Back to School and Staying Safe in Venezuela

After a week of hard work  my assistant and I made my classroom look like this

After a week of hard work, my assistant and I made our classroom look like this

Yesterday was the first day back with the students… or most of them.  This is the first year that I’ve had seven students absent on the first day! I’m supposed to have 19 students this year and only 12 showed up. This meant that the first day went very quiet and smooth.

I can’t wait all of my other third graders!

Over the past week my classroom went from this:

Actually I took this last summer, but this summer the only difference was that the shelves were on the other side of the room.

Actually I took this last summer, but this summer the only difference was that the shelves were on the other side of the room.

To this:

11856536_10102121756205466_3290939559346816136_o and this:11875142_10102121755945986_2337777829955234595_o

In other Venezuelan news, I heard that two people I know were in an armed robbery this weekend just down the street from my apartment! Yikes! It brought up memories of the time I was in an attempted armed robbery less than a year ago on the other side of town. Yippe, the one over the weekend was literally two blocks from my apartment…
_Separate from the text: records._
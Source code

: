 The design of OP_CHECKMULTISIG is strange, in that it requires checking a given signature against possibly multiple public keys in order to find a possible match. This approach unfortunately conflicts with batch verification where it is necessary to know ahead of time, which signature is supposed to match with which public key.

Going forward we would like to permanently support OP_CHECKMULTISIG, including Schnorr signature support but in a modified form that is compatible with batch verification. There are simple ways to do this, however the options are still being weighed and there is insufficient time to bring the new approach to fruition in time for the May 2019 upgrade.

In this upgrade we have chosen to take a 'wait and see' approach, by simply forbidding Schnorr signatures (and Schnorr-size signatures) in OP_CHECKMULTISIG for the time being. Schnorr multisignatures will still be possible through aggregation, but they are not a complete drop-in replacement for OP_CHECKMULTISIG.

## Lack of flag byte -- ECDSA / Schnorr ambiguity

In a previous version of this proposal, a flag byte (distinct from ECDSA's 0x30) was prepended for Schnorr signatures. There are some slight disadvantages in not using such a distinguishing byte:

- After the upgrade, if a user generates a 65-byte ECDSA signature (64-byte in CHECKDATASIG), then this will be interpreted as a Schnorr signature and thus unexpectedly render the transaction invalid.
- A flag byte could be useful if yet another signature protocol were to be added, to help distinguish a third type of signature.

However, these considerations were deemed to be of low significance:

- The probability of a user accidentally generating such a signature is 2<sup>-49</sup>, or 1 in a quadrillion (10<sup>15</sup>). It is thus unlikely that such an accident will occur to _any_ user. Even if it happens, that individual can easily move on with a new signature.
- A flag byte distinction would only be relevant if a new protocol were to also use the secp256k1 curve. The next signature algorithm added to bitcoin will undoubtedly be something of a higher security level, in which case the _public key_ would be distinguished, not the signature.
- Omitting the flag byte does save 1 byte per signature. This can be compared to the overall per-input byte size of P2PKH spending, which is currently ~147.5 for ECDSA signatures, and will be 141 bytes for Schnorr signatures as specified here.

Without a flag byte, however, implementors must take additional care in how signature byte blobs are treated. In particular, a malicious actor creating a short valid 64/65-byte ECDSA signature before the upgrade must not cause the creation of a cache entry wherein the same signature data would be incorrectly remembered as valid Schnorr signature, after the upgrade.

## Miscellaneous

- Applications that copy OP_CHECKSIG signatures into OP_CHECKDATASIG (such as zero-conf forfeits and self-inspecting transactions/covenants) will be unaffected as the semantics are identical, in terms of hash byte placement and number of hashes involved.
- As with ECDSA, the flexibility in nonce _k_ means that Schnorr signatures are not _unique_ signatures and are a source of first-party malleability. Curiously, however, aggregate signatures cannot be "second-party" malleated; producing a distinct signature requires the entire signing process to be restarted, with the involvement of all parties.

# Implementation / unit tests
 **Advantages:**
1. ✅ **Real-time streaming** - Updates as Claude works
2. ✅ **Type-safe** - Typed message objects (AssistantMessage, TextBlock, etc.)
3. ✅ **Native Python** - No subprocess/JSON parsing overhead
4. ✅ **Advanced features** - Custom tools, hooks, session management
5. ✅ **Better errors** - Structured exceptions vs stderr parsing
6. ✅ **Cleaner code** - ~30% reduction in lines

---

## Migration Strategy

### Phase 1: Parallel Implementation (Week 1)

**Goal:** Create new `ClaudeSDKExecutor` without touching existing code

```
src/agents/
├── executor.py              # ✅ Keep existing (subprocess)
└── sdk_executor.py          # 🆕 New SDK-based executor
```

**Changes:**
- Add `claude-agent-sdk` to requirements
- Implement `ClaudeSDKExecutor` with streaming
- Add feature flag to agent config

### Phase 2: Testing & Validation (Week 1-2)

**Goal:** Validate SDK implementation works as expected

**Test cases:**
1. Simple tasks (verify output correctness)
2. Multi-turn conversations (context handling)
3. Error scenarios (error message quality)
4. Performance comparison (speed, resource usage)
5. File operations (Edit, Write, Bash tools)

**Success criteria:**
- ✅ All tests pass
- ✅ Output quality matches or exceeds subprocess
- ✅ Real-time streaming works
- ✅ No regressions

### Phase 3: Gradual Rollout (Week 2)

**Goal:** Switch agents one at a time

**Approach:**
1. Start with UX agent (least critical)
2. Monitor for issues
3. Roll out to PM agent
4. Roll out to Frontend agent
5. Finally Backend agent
So just a little refresher about what to do in case of an armed robbery in Venezuela… since things are expected to get heated in the next few months:

  1. Cooperate- give them the phone, money, jewelry, etc
  2. Stay Calm- people with guns tend to be nervous and you don’t want to make them more nervous.
  3. Don’t make eye contact- sometimes this makes bad guys think you can identify them so they get even more nervous.
  4. Distance is key- Try to stay as far away from them as possible so you are a more difficult target.

At least this is what I’ve been told in various security briefings.

Here are a couple links to read up on it more (I feel that if I am better prepared then I might freak out less than I did last time):

How to survive an armed robbery

Stay Calm During a Robbery

Here is a handy video for those visual learners out there:

Stay safe people!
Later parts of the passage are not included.